▸ TASK OBJECTIVE:
Where an entry below contains an image, skip the image and reproduce the rest exactly.

▸ RECORD SET:
□ □ □ □ □ □ □
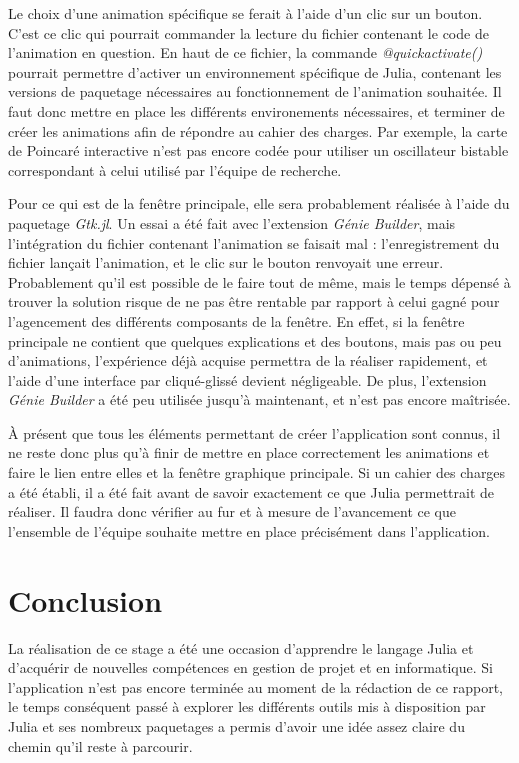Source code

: \documentclass[a4paper, french, 12pt, titlepage]{article}
\begin{document}
Le choix d'une animation spécifique se ferait à l'aide d'un clic sur un bouton.
C'est ce clic qui pourrait commander la lecture du fichier contenant le code de l'animation en question.
En haut de ce fichier, la commande \emph{@quickactivate()} pourrait permettre d'activer un environnement spécifique de Julia, contenant les versions de paquetage nécessaires au fonctionnement de l'animation souhaitée.
Il faut donc mettre en place les différents environements nécessaires, et terminer de créer les animations afin de répondre au cahier des charges.
Par exemple, la carte de Poincaré interactive n'est pas encore codée pour utiliser un oscillateur bistable correspondant à celui utilisé par l'équipe de recherche. 

Pour ce qui est de la fenêtre principale, elle sera probablement réalisée à l'aide du paquetage \emph{Gtk.jl}.
Un essai a été fait avec l'extension \emph{Génie Builder}, mais l'intégration du fichier contenant l'animation se faisait mal : l'enregistrement du fichier lançait l'animation, et le clic sur le bouton renvoyait une erreur.
Probablement qu'il est possible de le faire tout de même, mais le temps dépensé à trouver la solution risque de ne pas être rentable par rapport à celui gagné pour l'agencement des différents composants de la fenêtre.
En effet, si la fenêtre principale ne contient que quelques explications et des boutons, mais pas ou peu d'animations, l'expérience déjà acquise permettra de la réaliser rapidement, et l'aide d'une interface par cliqué-glissé devient négligeable.
De plus, l'extension \emph{Génie Builder} a été peu utilisée jusqu'à maintenant, et n'est pas encore maîtrisée. 

À présent que tous les éléments permettant de créer l'application sont connus, il ne reste donc plus qu'à finir de mettre en place correctement les animations et faire le lien entre elles et la fenêtre graphique principale.
Si un cahier des charges a été établi, il a été fait avant de savoir exactement ce que Julia permettrait de réaliser.
Il faudra donc vérifier au fur et à mesure de l'avancement ce que l'ensemble de l'équipe souhaite mettre en place précisément dans l'application.

\newpage

\section{Conclusion}

La réalisation de ce stage a été une occasion d'apprendre le langage Julia et d'acquérir de nouvelles compétences en gestion de projet et en informatique.
Si l'application n'est pas encore terminée au moment de la rédaction de ce rapport, le temps conséquent passé à explorer les différents outils mis à disposition par Julia et ses nombreux paquetages a permis d'avoir une idée assez claire du chemin qu'il reste à parcourir. 
\end{document}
□ □ □ □ □ □ □
▸ TASK ANSWER:
Source code

: \documentclass[a4paper, french, 12pt, titlepage]{article}
\begin{document}
Le choix d'une animation spécifique se ferait à l'aide d'un clic sur un bouton.
C'est ce clic qui pourrait commander la lecture du fichier contenant le code de l'animation en question.
En haut de ce fichier, la commande \emph{@quickactivate()} pourrait permettre d'activer un environnement spécifique de Julia, contenant les versions de paquetage nécessaires au fonctionnement de l'animation souhaitée.
Il faut donc mettre en place les différents environements nécessaires, et terminer de créer les animations afin de répondre au cahier des charges.
Par exemple, la carte de Poincaré interactive n'est pas encore codée pour utiliser un oscillateur bistable correspondant à celui utilisé par l'équipe de recherche. 

Pour ce qui est de la fenêtre principale, elle sera probablement réalisée à l'aide du paquetage \emph{Gtk.jl}.
Un essai a été fait avec l'extension \emph{Génie Builder}, mais l'intégration du fichier contenant l'animation se faisait mal : l'enregistrement du fichier lançait l'animation, et le clic sur le bouton renvoyait une erreur.
Probablement qu'il est possible de le faire tout de même, mais le temps dépensé à trouver la solution risque de ne pas être rentable par rapport à celui gagné pour l'agencement des différents composants de la fenêtre.
En effet, si la fenêtre principale ne contient que quelques explications et des boutons, mais pas ou peu d'animations, l'expérience déjà acquise permettra de la réaliser rapidement, et l'aide d'une interface par cliqué-glissé devient négligeable.
De plus, l'extension \emph{Génie Builder} a été peu utilisée jusqu'à maintenant, et n'est pas encore maîtrisée. 

À présent que tous les éléments permettant de créer l'application sont connus, il ne reste donc plus qu'à finir de mettre en place correctement les animations et faire le lien entre elles et la fenêtre graphique principale.
Si un cahier des charges a été établi, il a été fait avant de savoir exactement ce que Julia permettrait de réaliser.
Il faudra donc vérifier au fur et à mesure de l'avancement ce que l'ensemble de l'équipe souhaite mettre en place précisément dans l'application.

\newpage

\section{Conclusion}

La réalisation de ce stage a été une occasion d'apprendre le langage Julia et d'acquérir de nouvelles compétences en gestion de projet et en informatique.
Si l'application n'est pas encore terminée au moment de la rédaction de ce rapport, le temps conséquent passé à explorer les différents outils mis à disposition par Julia et ses nombreux paquetages a permis d'avoir une idée assez claire du chemin qu'il reste à parcourir. 
\end{document}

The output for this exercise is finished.